2.3 Selection of Commonly Used Reference Genes
Most commonly used reference genes were shortlisted by literature based on their frequency of usage in published papers. No unique keywords were used by researchers to report studies on reference genes. Many such articles are not indexed with Medical Sub Heading (MeSH) terms so that the subheadings can be used for disease-based search. Hence a very broad methodology was adopted in which all articles in PubMed were searched for occurrence of any of the terms "reference gene" or "control gene" or "housekeeping gene" along with co-occurrence of the term "head and neck" or “oral” anywhere in the article. Obtained abstracts were manually curated by authors ND and SKD independently to find the relevant articles that described studies on reference genes specifically in the context of oral or head and neck cancer. The shortlisted 28 genes were run on CCLE and TCGA database for expression analysis for their segregation among four standard quartiles.
2.4 Design of primers
Primers were designed (Table 1; supplementary table 1) using Primer Bank Harvard [67] and IDT (Integrated DNA Technologies) by searching NCBI gene symbol for human species. Primers with amplicon size 100-150 base pairs and melting temperature 60-65°C were selected, and synthesized by Juniper Life Sciences, Bangalore, India.
2.5 Cell culture
Eleven different HNSCC cell lines were used in the study. AW13516, SCC047, HSC3, Cal27 and SCC103 were cultured in DMEM medium (Gibco, #11965092) with 10% FBS (Gibco, #10270-106) and 1X PenStrep (Gibco, #15140122). DOK required addition of 500ng/mL of hydrocortisone (Sigma, #H0888) in the basal medium, while SCC029B and SCC040 required addition of non-essential amino acids (Gibco, #111450) along with the basal medium. Cal27 resistant cell lines were cultured with appropriate drugs. Cal 27 Cis R was maintained with Cisplatin (Sigma, #P4394) at a concentration of 3.3µM, Cal 27 Dox R with Docetaxel (Sigma, #01885) at a concentration of 0.2nM and Cal 27 5FU R with 5-flourouracil (Sigma, #F6627) at a concentration of 6 µM in DMEM medium with 10% FBS and 1X PenStrep [68]. The primary cultures MhCT08 and MhCT12 were maintained in RPMI-1640 (Himedia, #AT222A) medium with 20% FBS, 1X GlutaMax (Gibco, #35050061) and 1X PenStrep ([47], manuscript under review).
2.6 Patient samples
All the samples were collected after obtaining prior consent from the patients for the study for primary cultures and RNA isolation. The project was approved by NH Ethical Committee [IRB-12/01/2009; NHH/MEC-CL-2014/216]. Study was done on retrospective samples with inclusion criteria being a matched set of adjacent normal and tumor samples from the same patient.

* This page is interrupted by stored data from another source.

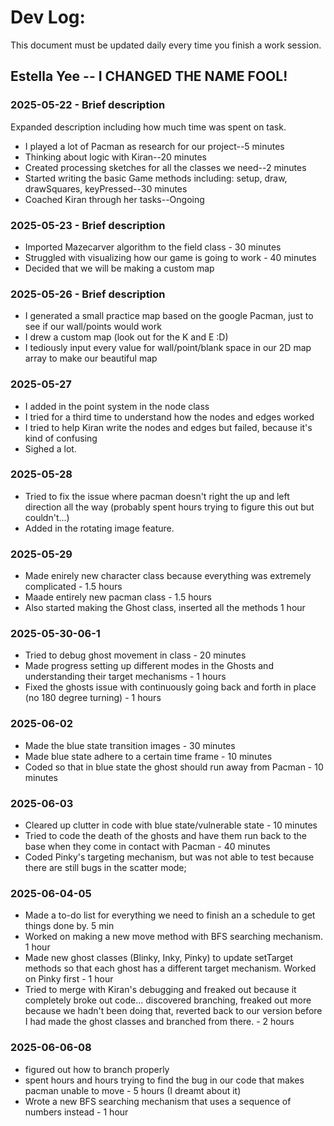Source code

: # Dev Log:

This document must be updated daily every time you finish a work session.

## Estella Yee -- I CHANGED THE NAME FOOL!

### 2025-05-22 - Brief description
Expanded description including how much time was spent on task.

- I played a lot of Pacman as research for our project--5 minutes 
- Thinking about logic with Kiran--20 minutes 
- Created processing sketches for all the classes we need--2 minutes 
- Started writing the basic Game methods including: setup, draw, drawSquares, keyPressed--30 minutes 
- Coached Kiran through her tasks--Ongoing

### 2025-05-23 - Brief description
- Imported Mazecarver algorithm to the field class - 30 minutes 
- Struggled with visualizing how our game is going to work - 40 minutes
- Decided that we will be making a custom map 

### 2025-05-26 - Brief description
- I generated a small practice map based on the google Pacman, just to see if our wall/points would work 
- I drew a custom map (look out for the K and E :D)
- I tediously input every value for wall/point/blank space in our 2D map array to make our beautiful map

### 2025-05-27 
- I added in the point system in the node class 
- I tried for a third time to understand how the nodes and edges worked 
- I tried to help Kiran write the nodes and edges but failed, because it's kind of confusing 
- Sighed a lot. 

### 2025-05-28 
- Tried to fix the issue where pacman doesn't right the up and left direction all the way (probably spent hours trying to figure this out but couldn't...)
- Added in the rotating image feature. 

### 2025-05-29 
- Made enirely new character class because everything was extremely complicated - 1.5 hours 
- Maade entirely new pacman class - 1.5 hours 
- Also started making the Ghost class, inserted all the methods 1 hour 

### 2025-05-30-06-1
- Tried to debug ghost movement in class - 20 minutes 
- Made progress setting up different modes in the Ghosts and understanding their target mechanisms - 1 hours 
- Fixed the ghosts issue with continuously going back and forth in place (no 180 degree turning) - 1 hours 

### 2025-06-02 
- Made the blue state transition images - 30 minutes
- Made blue state adhere to a certain time frame - 10 minutes 
- Coded so that in blue state the ghost should run away from Pacman - 10 minutes

### 2025-06-03 
- Cleared up clutter in code with blue state/vulnerable state - 10 minutes
- Tried to code the death of the ghosts and have them run back to the base when they come in contact with Pacman - 40 minutes 
- Coded Pinky's targeting mechanism, but was not able to test because there are still bugs in the scatter mode; 

### 2025-06-04-05
- Made a to-do list for everything we need to finish an a schedule to get things done by. 5 min
- Worked on making a new move method with BFS searching mechanism. 1 hour 
- Made new ghost classes (Blinky, Inky, Pinky) to update setTarget methods so that each ghost has a different target mechanism. Worked on Pinky first - 1 hour 
- Tried to merge with Kiran's debugging and freaked out because it completely broke out code... discovered branching, freaked out more because we hadn't been doing that, reverted back to our version before I had made the ghost classes and branched from there. - 2 hours

### 2025-06-06-08
- figured out how to branch properly 
- spent hours and hours trying to find the bug in our code that makes pacman unable to move - 5 hours (I dreamt about it)
- Wrote a new BFS searching mechanism that uses a sequence of numbers instead - 1 hour 

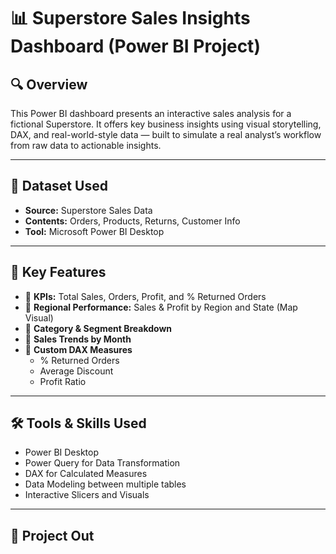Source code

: 
# 📊 Superstore Sales Insights Dashboard (Power BI Project)

## 🔍 Overview
This Power BI dashboard presents an interactive sales analysis for a fictional Superstore. It offers key business insights using visual storytelling, DAX, and real-world-style data — built to simulate a real analyst’s workflow from raw data to actionable insights.

---

## 📁 Dataset Used
- **Source:** Superstore Sales Data
- **Contents:** Orders, Products, Returns, Customer Info
- **Tool:** Microsoft Power BI Desktop

---

## 🎯 Key Features

- 📌 **KPIs:** Total Sales, Orders, Profit, and % Returned Orders  
- 🧭 **Regional Performance:** Sales & Profit by Region and State (Map Visual)  
- 🧠 **Category & Segment Breakdown**  
- 📅 **Sales Trends by Month**  
- 🧮 **Custom DAX Measures**  
  - % Returned Orders  
  - Average Discount  
  - Profit Ratio

---

## 🛠 Tools & Skills Used

- Power BI Desktop
- Power Query for Data Transformation
- DAX for Calculated Measures
- Data Modeling between multiple tables
- Interactive Slicers and Visuals

---

## 📄 Project Out

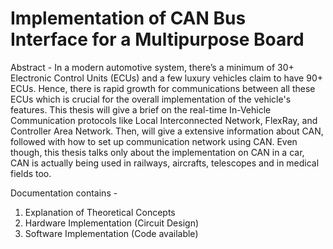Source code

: # Implementation of CAN Bus Interface for a Multipurpose Board

Abstract - 
In a modern automotive system, there’s a minimum of 30+ Electronic Control Units (ECUs) and a few luxury vehicles claim to have 90+ ECUs. Hence, there is rapid growth for communications between all these ECUs which is crucial for the overall implementation of the vehicle's features. This thesis will give a brief on the real-time In-Vehicle Communication protocols like Local Interconnected Network, FlexRay, and Controller Area Network. Then, will give a extensive information about CAN, followed with how to set up communication network using CAN. 
Even though, this thesis talks only about the implementation on CAN in a car, CAN is actually being used in railways, aircrafts, telescopes and in medical fields too.

Documentation contains - 
1. Explanation of Theoretical Concepts
2. Hardware Implementation (Circuit Design)
3. Software Implementation (Code available)
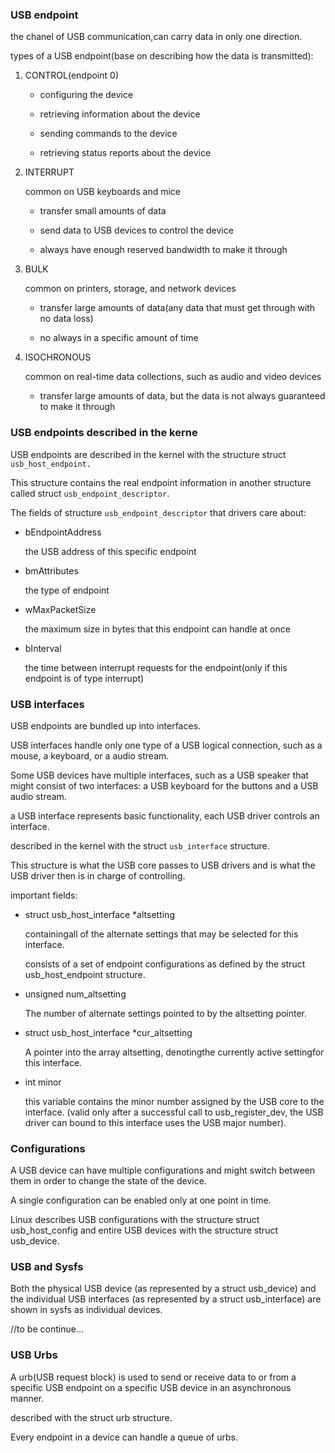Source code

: ### USB endpoint ###

the chanel of USB communication,can carry data in only one direction.

types of a USB endpoint(base on describing how the data is transmitted):

1. CONTROL(endpoint 0)

	- configuring the device

	- retrieving information about the device

	- sending commands to the device

	- retrieving status reports about the device

2. INTERRUPT

	common on USB keyboards and mice

	- transfer small amounts of data

	- send data to USB devices to control the device

	- always have enough reserved bandwidth to make it through

3. BULK

	common on printers, storage, and network devices

	- transfer large amounts of data(any data that must get through with no data loss)
	
	- no always in a specific amount of time

4. ISOCHRONOUS

	common on real-time data collections, such as audio and video devices

	- transfer large amounts of data, but the data is not always guaranteed to make it through

### USB endpoints described in the kerne ###

USB endpoints are described in the kernel with the structure struct `usb_host_endpoint.`

This structure contains the real endpoint information in another structure called struct `usb_endpoint_descriptor`.

The fields of structure `usb_endpoint_descriptor` that drivers care about:

- bEndpointAddress

	the USB address of this specific endpoint

- bmAttributes

	the type of endpoint

- wMaxPacketSize

	the maximum size in bytes that this endpoint can handle at once

- bInterval

	the time between interrupt requests for the endpoint(only if this endpoint is of type interrupt)

### USB interfaces ###

USB endpoints are bundled up into interfaces.

USB interfaces handle only one type of a USB logical connection, such as a mouse, a keyboard, or a audio stream.

Some USB devices have multiple interfaces, such as a USB speaker that might consist of two interfaces: a USB keyboard for the buttons and a USB audio stream.

a USB interface represents basic functionality, each USB driver controls an interface.

described in the kernel with the struct `usb_interface` structure.

This structure is what the USB core passes to USB drivers and is what the USB driver then is in charge of controlling.

 important fields:

- struct usb_host_interface *altsetting

	containingall of the alternate settings that may be selected for this interface.

	consists of a set of endpoint configurations as defined by the struct usb_host_endpoint structure.

- unsigned num_altsetting

	The number of alternate settings pointed to by the altsetting pointer.

- struct usb_host_interface *cur_altsetting

	A pointer into the array altsetting, denotingthe currently active settingfor this interface.

- int minor

	this variable contains the minor number assigned by the USB core to the interface. (valid only after a successful call to usb_register_dev, the USB driver can bound to this interface uses the USB major number).

### Configurations ###

A USB device can have multiple configurations and might switch between them in order to change the state of the device.

A single configuration can be enabled only at one point in time.

Linux describes USB configurations with the structure struct usb_host_config and
entire USB devices with the structure struct usb_device.

### USB and Sysfs ###

Both the physical USB device (as represented by a struct usb_device) and the individual USB interfaces (as represented by a struct usb_interface) are shown in sysfs as individual devices.

//to be continue...

### USB Urbs ###

A urb(USB request block) is used to send or receive data to or from a specific USB endpoint on a specific USB device in an asynchronous manner.

described with the struct urb structure.

Every endpoint in a device can handle a queue of urbs.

2.7 RNA extraction and cDNA conversion
Samples were collected in RNA later (Sigma, #R0901) and processed using MN kit (Macherey Nagel, #740955). RNA extraction for primary cultures and cell lines was done using TRIzol reagent (Ambion, #15596018) (70) and quantified using NanoDrop 2000 (Thermo Fisher Scientific) and QUBIT (Thermo, #Q10210). 1µg of total RNA was used for cDNA conversion using AMV Reverse Transcriptase enzyme (NEB, #M0277S) in a 20µl reaction as per manufacturer’s instructions.
2.8 qPCR
qPCR was done on Roche LightCycler 480 II instrument using KAPA SyBr green Universal (Sigma, #KK4600) in triplicates in clear plates with adhesive sealers. 1µl from 1:5 diluted cDNA was used in a total of 5µl reaction volume containing SyBr mix, cDNA template, primers, and water. The reaction conditions followed were – pre-incubation at 95°C for 10 seconds followed by the amplification for 45 cycles (95°C – 1 second; 95°C – 10 seconds; 60°C – 15 seconds and 72°C -15 seconds). For further analysis, primers with single melt curve peak were chosen (Supplementary Figure 1).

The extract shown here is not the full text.